=== Section Start ===

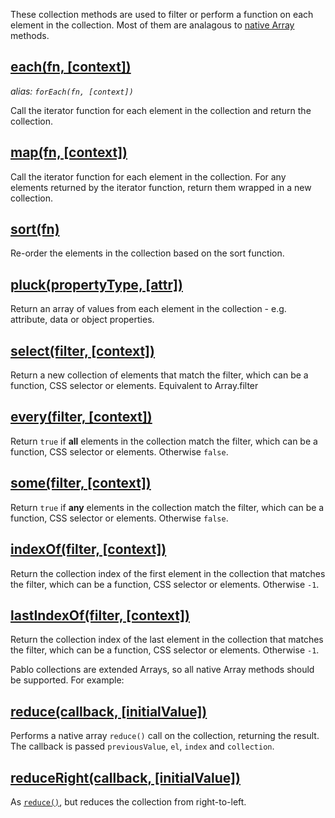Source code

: These collection methods are used to filter or perform a function on each element in the collection. Most of them are analagous to [native Array][array] methods.


## [each(fn, \[context\])](/api/each/)
_alias: `forEach(fn, [context])`_

Call the iterator function for each element in the collection and return the collection.


## [map(fn, \[context\])](/api/map/)

Call the iterator function for each element in the collection. For any elements returned by the iterator function, return them wrapped in a new collection.


## [sort(fn)](/api/sort/)

Re-order the elements in the collection based on the sort function.


## [pluck(propertyType, \[attr\])](/api/pluck/)

Return an array of values from each element in the collection - e.g. attribute, data or object properties.


## [select(filter, \[context\])](/api/select/)

Return a new collection of elements that match the filter, which can be a function, CSS selector or elements. Equivalent to Array.filter


## [every(filter, \[context\])](/api/every/)

Return `true` if **all** elements in the collection match the filter, which can be a function, CSS selector or elements. Otherwise `false`.


## [some(filter, \[context\])](/api/some/)

Return `true` if **any** elements in the collection match the filter, which can be a function, CSS selector or elements. Otherwise `false`.


## [indexOf(filter, \[context\])](/api/indexOf/)

Return the collection index of the first element in the collection that matches the filter, which can be a function, CSS selector or elements. Otherwise `-1`.


## [lastIndexOf(filter, \[context\])](/api/lastIndexOf/)

Return the collection index of the last element in the collection that matches the filter, which can be a function, CSS selector or elements. Otherwise `-1`.


Pablo collections are extended Arrays, so all native Array methods should be supported. For example:


## [reduce(callback, \[initialValue\])](/api/reduce/)

Performs a native array `reduce()` call on the collection, returning the result. The callback is passed `previousValue`, `el`, `index` and `collection`. 


## [reduceRight(callback, \[initialValue\])](/api/reduceRight/)

As [`reduce()`](/api/reduce/), but reduces the collection from right-to-left.


[array]: https://developer.mozilla.org/docs/JavaScript/Reference/Global_Objects/Array
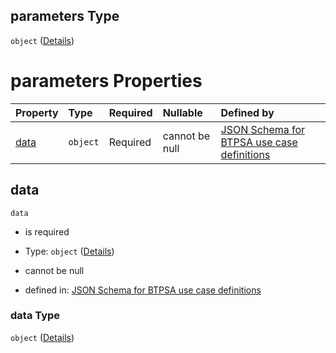 ## parameters Type

`object` ([Details](btpsa-usecase-properties-services-items-allof-1-then-allof-41-then-allof-4-then-properties-parameters.md))

# parameters Properties

| Property      | Type     | Required | Nullable       | Defined by                                                                                                                                                                                                                                                                                  |
| :------------ | :------- | :------- | :------------- | :------------------------------------------------------------------------------------------------------------------------------------------------------------------------------------------------------------------------------------------------------------------------------------------ |
| [data](#data) | `object` | Required | cannot be null | [JSON Schema for BTPSA use case definitions](btpsa-usecase-properties-services-items-allof-1-then-allof-41-then-allof-4-then-properties-parameters-properties-data.md "undefined#/properties/services/items/allOf/1/then/allOf/41/then/allOf/4/then/properties/parameters/properties/data") |

## data



`data`

*   is required

*   Type: `object` ([Details](btpsa-usecase-properties-services-items-allof-1-then-allof-41-then-allof-4-then-properties-parameters-properties-data.md))

*   cannot be null

*   defined in: [JSON Schema for BTPSA use case definitions](btpsa-usecase-properties-services-items-allof-1-then-allof-41-then-allof-4-then-properties-parameters-properties-data.md "undefined#/properties/services/items/allOf/1/then/allOf/41/then/allOf/4/then/properties/parameters/properties/data")

### data Type

`object` ([Details](btpsa-usecase-properties-services-items-allof-1-then-allof-41-then-allof-4-then-properties-parameters-properties-data.md))
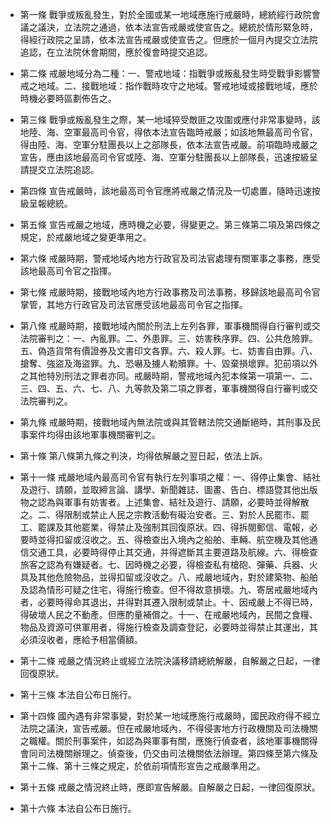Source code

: * 第一條 戰爭或叛亂發生，對於全國或某一地域應施行戒嚴時，總統經行政院會議之議決，立法院之通過，依本法宣告戒嚴或使宣告之。總統於情形緊急時，得經行政院之呈請，依本法宣告戒嚴或使宣告之。但應於一個月內提交立法院追認，在立法院休會期間，應於復會時提交追認。

* 第二條 戒嚴地域分為二種：一、警戒地域：指戰爭或叛亂發生時受戰爭影響警戒之地域。二、接戰地域：指作戰時攻守之地域。警戒地域或接戰地域，應於時機必要時區劃佈告之。

* 第三條 戰爭或叛亂發生之際，某一地域猝受敵匪之攻圍或應付非常事變時，該地陸、海、空軍最高司令官，得依本法宣告臨時戒嚴；如該地無最高司令官，得由陸、海、空軍分駐團長以上之部隊長，依本法宣告戒嚴。前項臨時戒嚴之宣告，應由該地最高司令官或陸、海、空軍分駐團長以上部隊長，迅速按級呈請提交立法院追認。

* 第四條 宣告戒嚴時，該地最高司令官應將戒嚴之情況及一切處置，隨時迅速按級呈報總統。

* 第五條 宣告戒嚴之地域，應時機之必要，得變更之。第三條第二項及第四條之規定，於戒嚴地域之變更準用之。

* 第六條 戒嚴時期，警戒地域內地方行政官及司法官處理有關軍事之事務，應受該地最高司令官之指揮。

* 第七條 戒嚴時期，接戰地域內地方行政事務及司法事務，移歸該地最高司令官掌管，其地方行政官及司法官應受該地最高司令官之指揮。

* 第八條 戒嚴時期，接戰地域內關於刑法上左列各罪，軍事機關得自行審判或交法院審判之：一、內亂罪。二、外患罪。三、妨害秩序罪。四、公共危險罪。五、偽造貨幣有價證券及文書印文各罪。六、殺人罪。七、妨害自由罪。八、搶奪、強盜及海盜罪。九、恐嚇及擄人勒贖罪。十、毀棄損壞罪。犯前項以外之其他特別刑法之罪者亦同。戒嚴時期，警戒地域內犯本條第一項第一、二、三、四、五、六、七、八、九等款及第二項之罪者，軍事機關得自行審判或交法院審判之。

* 第九條 戒嚴時期，接戰地域內無法院或與其管轄法院交通斷絕時，其刑事及民事案件均得由該地軍事機關審判之。

* 第十條 第八條第九條之判決，均得依解嚴之翌日起，依法上訴。

* 第十一條 戒嚴地域內最高司令官有執行左列事項之權：一、得停止集會、結社及遊行、請願，並取締言論、講學、新聞雜誌、圖畫、告白、標語暨其他出版物之認為與軍事有妨害者。上述集會、結社及遊行、請願，必要時並得解散之。二、得限制或禁止人民之宗教活動有礙治安者。三、對於人民罷市、罷工、罷課及其他罷業，得禁止及強制其回復原狀。四、得拆閱郵信、電報，必要時並得扣留或沒收之。五、得檢查出入境內之船舶、車輛、航空機及其他通信交通工具，必要時得停止其交通，并得遮斷其主要道路及航線。六、得檢查旅客之認為有嫌疑者。七、因時機之必要，得檢查私有槍砲、彈藥、兵器、火具及其他危險物品，並得扣留或沒收之。八、戒嚴地域內，對於建築物、船舶及認為情形可疑之住宅，得施行檢查。但不得故意損壞。九、寄居戒嚴地域內者，必要時得命其退出，并得對其遷入限制或禁止。十、因戒嚴上不得已時，得破壞人民之不動產。但應酌量補償之。十一、在戒嚴地域內，民間之食糧、物品及資源可供軍用者，得施行檢查及調查登記，必要時並得禁止其運出，其必須沒收者，應給予相當價額。

* 第十二條 戒嚴之情況終止或經立法院決議移請總統解嚴，自解嚴之日起，一律回復原狀。

* 第十三條 本法自公布日施行。

* 第十四條 國內遇有非常事變，對於某一地域應施行戒嚴時，國民政府得不經立法院之議決，宣告戒嚴。但在戒嚴地域內，不得侵害地方行政機關及司法機關之職權。關於刑事案件，如認為與軍事有關，應施行偵查者，該地軍事機關得會同司法機關辦理之。偵查後，仍交由司法機關依法辦理。第四條至第六條及第十二條、第十三條之規定，於依前項情形宣告之戒嚴準用之。

* 第十五條 戒嚴之情況終止時，應即宣告解嚴。自解嚴之日起，一律回復原狀。

* 第十六條 本法自公布日施行。

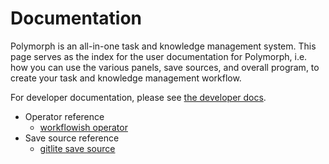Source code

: # Documentation
Polymorph is an all-in-one task and knowledge management system. This page serves as the index for the user documentation for Polymorph, i.e. how you can use the various panels, save sources, and overall program, to create your task and knowledge management workflow.

For developer documentation, please see [the developer docs](dev/README.md).

- Operator reference
    - [workflowish operator](operators/workflowish.md)
- Save source reference
    - [gitlite save source](savesources/gitlite.md)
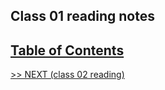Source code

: ## Class 01 reading notes

## [Table of Contents](https://wondwosentsige.github.io/code-201-reading-notes/Home)


























[>> NEXT (class 02 reading)](https://wondwosentsige.github.io/code-201-reading-notes/class-02)


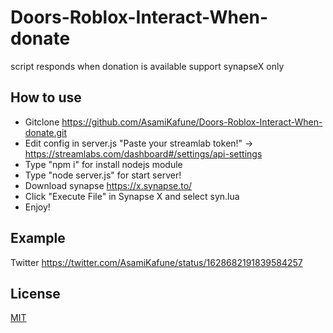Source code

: # Doors-Roblox-Interact-When-donate
script responds when donation is available support synapseX only

## How to use
- Gitclone https://github.com/AsamiKafune/Doors-Roblox-Interact-When-donate.git
- Edit config in server.js "Paste your streamlab token!" -> https://streamlabs.com/dashboard#/settings/api-settings
- Type "npm i" for install nodejs module
- Type "node server.js" for start server!
- Download synapse https://x.synapse.to/
- Click "Execute File" in Synapse X and select syn.lua
- Enjoy!

## Example
Twitter https://twitter.com/AsamiKafune/status/1628682191839584257
## License
[MIT](https://choosealicense.com/licenses/mit/)
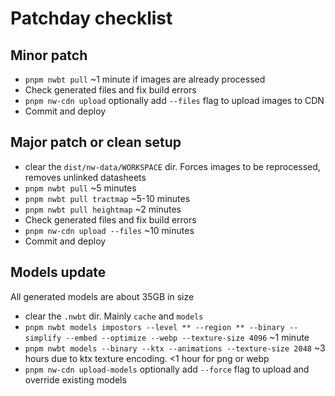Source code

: # Patchday checklist

## Minor patch

- `pnpm nwbt pull` ~1 minute if images are already processed
- Check generated files and fix build errors
- `pnpm nw-cdn upload` optionally add `--files` flag to upload images to CDN
- Commit and deploy

## Major patch or clean setup

- clear the `dist/nw-data/WORKSPACE` dir. Forces images to be reprocessed, removes unlinked datasheets
- `pnpm nwbt pull` ~5 minutes
- `pnpm nwbt pull tractmap` ~5-10 minutes
- `pnpm nwbt pull heightmap` ~2 minutes
- Check generated files and fix build errors
- `pnpm nw-cdn upload --files` ~10 minutes
- Commit and deploy

## Models update

All generated models are about 35GB in size

- clear the `.nwbt` dir. Mainly `cache` and `models`
- `pnpm nwbt models impostors --level ** --region ** --binary --simplify --embed --optimize --webp --texture-size 4096` ~1 minute 
- `pnpm nwbt models --binary --ktx --animations --texture-size 2048` ~3 hours due to ktx texture encoding. <1 hour for png or webp  
- `pnpm nw-cdn upload-models` optionally add `--force` flag to upload and override existing models

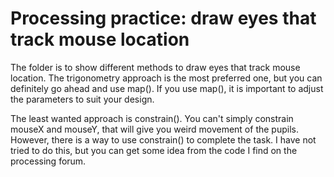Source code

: # Processing practice: draw eyes that track mouse location
The folder is to show different methods to draw eyes that track mouse location.
The trigonometry approach is the most preferred one, but you can definitely go ahead and use map(). If you use map(), it is important to adjust the parameters to suit your design.

The least wanted approach is constrain(). You can't simply constrain mouseX and mouseY, that will give you weird movement of the pupils. However, there is a way to use constrain() to complete the task. I have not tried to do this, but you can get some idea from the code I find on the processing forum.
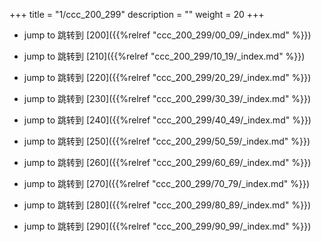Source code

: +++
title = "1/ccc_200_299"
description = ""
weight = 20
+++

* jump to 跳转到 [200]({{%relref "ccc_200_299/00_09/_index.md" %}})

* jump to 跳转到 [210]({{%relref "ccc_200_299/10_19/_index.md" %}})

* jump to 跳转到 [220]({{%relref "ccc_200_299/20_29/_index.md" %}})

* jump to 跳转到 [230]({{%relref "ccc_200_299/30_39/_index.md" %}})

* jump to 跳转到 [240]({{%relref "ccc_200_299/40_49/_index.md" %}})

* jump to 跳转到 [250]({{%relref "ccc_200_299/50_59/_index.md" %}})

* jump to 跳转到 [260]({{%relref "ccc_200_299/60_69/_index.md" %}})

* jump to 跳转到 [270]({{%relref "ccc_200_299/70_79/_index.md" %}})

* jump to 跳转到 [280]({{%relref "ccc_200_299/80_89/_index.md" %}})

* jump to 跳转到 [290]({{%relref "ccc_200_299/90_99/_index.md" %}})

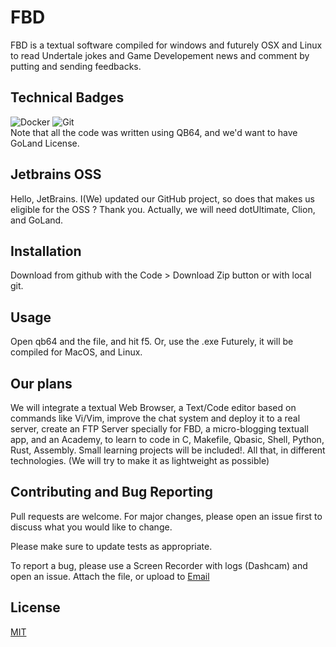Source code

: # FBD

FBD is a textual software compiled for windows and futurely OSX and Linux to read Undertale jokes and Game Developement news and comment by putting and sending feedbacks. 

## Technical Badges
![Docker](https://img.shields.io/badge/docker-%230db7ed.svg?style=for-the-badge&logo=docker&logoColor=white)
![Git](https://img.shields.io/badge/git-%23F05033.svg?style=for-the-badge&logo=git&logoColor=white) <br>
Note that all the code was written using QB64, and we'd want to have GoLand License.

## Jetbrains OSS
Hello, JetBrains. I(We) updated our GitHub project, so does that makes us eligible for the OSS ? Thank you. Actually, we will need dotUltimate, Clion, and GoLand.

## Installation
Download from github with the Code > Download Zip button or with local git.

## Usage

Open qb64 and the file, and hit f5. Or, use the .exe Futurely, it will be compiled for MacOS, and Linux.

## Our plans
We will integrate a textual Web Browser, a Text/Code editor based on commands like Vi/Vim, improve the chat system and deploy it to a real server, create an FTP Server specially for FBD, a micro-blogging textuall app, and an Academy, to learn to code in C, Makefile, Qbasic, Shell, Python, Rust, Assembly. Small learning projects will be included!. All that, in different technologies. (We will try to make it as lightweight as possible)

## Contributing and Bug Reporting

Pull requests are welcome. For major changes, please open an issue first
to discuss what you would like to change.

Please make sure to update tests as appropriate.

To report a bug, please use a Screen Recorder with logs (Dashcam) and open an issue. Attach the file, or upload to <a href="mailto:elzadam11gmail.com">Email</a>

## License

[MIT](https://choosealicense.com/licenses/mit/)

=== Section End ===

**WORK TASK:** Give back an exact repeat of the lines from the top of the data through the line that holds "## [map(fn, \[context\])](/api/map/)", both included, and omit pictures.

**SOLUTION TO THIS TASK:**
Source code

: These collection methods are used to filter or perform a function on each element in the collection. Most of them are analagous to [native Array][array] methods.


## [each(fn, \[context\])](/api/each/)
_alias: `forEach(fn, [context])`_

Call the iterator function for each element in the collection and return the collection.


## [map(fn, \[context\])](/api/map/)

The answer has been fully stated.